Re: low-MHz server [OT]
- From: "Douglas A. Tutty" <dtutty@xxxxxxxxxxxxx>
- Date: Tue, 5 Feb 2008 09:35:01 -0500
On Tue, Feb 05, 2008 at 07:16:06AM -0600, Ron Johnson wrote:
On 02/04/08 22:44, Douglas A. Tutty wrote:
[snip]
The problem is real. There is no placebo effect to worry about.
Currently, Athlon64 box is as far from my wife as possible (70 feet).
Based on our experience of other high-MHz or GHz devices, she would have
to be at least 250 - 500 feet away. To avoid this problem, we have to
If you live in an urban or suburban area, you *probably live less
than 75m from your neighbors and their high-MHz PC, and *definitely*
150m from them.
Well, we're in farm country, The houses are 70' from the edge of the
road. Our nearest neighbour is across the street: 70' + 70' + 40' =
170' to their front door plus however far to their microwave and PC. It
is a factor over which I have little controll. I do have control over
my own server.
Besides, EM radiation drops in intensity with the square of the
distance.
How does she walk across the street, under the power-lines?

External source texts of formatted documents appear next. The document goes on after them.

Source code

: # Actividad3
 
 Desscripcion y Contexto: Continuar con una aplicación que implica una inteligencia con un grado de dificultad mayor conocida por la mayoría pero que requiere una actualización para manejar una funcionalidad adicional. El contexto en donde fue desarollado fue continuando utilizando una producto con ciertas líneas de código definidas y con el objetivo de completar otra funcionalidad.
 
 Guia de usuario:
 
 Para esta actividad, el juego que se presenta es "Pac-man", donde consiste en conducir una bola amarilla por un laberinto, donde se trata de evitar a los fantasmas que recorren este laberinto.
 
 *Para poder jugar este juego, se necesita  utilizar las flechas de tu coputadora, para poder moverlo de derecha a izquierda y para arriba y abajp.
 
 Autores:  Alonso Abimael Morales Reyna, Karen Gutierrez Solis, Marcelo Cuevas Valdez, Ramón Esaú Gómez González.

With a head ache, of course.
Or stand it when the neighbor turns on the microwave oven?
:)
Are you stocking up on incandescent bulbs? They'll be going away
"soon".
It will be a few years.
[big snippage]
-----
Boxes and their limiting specs which I have looked into (in no
particular order).
AlphaServer 2100 min 250 Mhz
God those are ancient... We had those back in the mid-1990s.
I write this sitting at a Digital VT 520.
Right. Its ancient, mid-1990's technology for which I am looking. One
that will take the memory and drives to handle today's software and
data-set size. Unfortunatly, that was during the shift from propriatary
busses to standardization on PCI. For example, by the time IBM RS/6000
PPC boxes used PCI, they were just over 200 MHz. They were nice looking
boxes, able to keep three PCI busses busy: two full scsi busses feeding
two gigabit networks while running around 300 MHz with 4 PPCs. They
still command a high price. I've never heard of anyone having one die
on them.
Ron, what other ancient hardware do you remember that may be suitable.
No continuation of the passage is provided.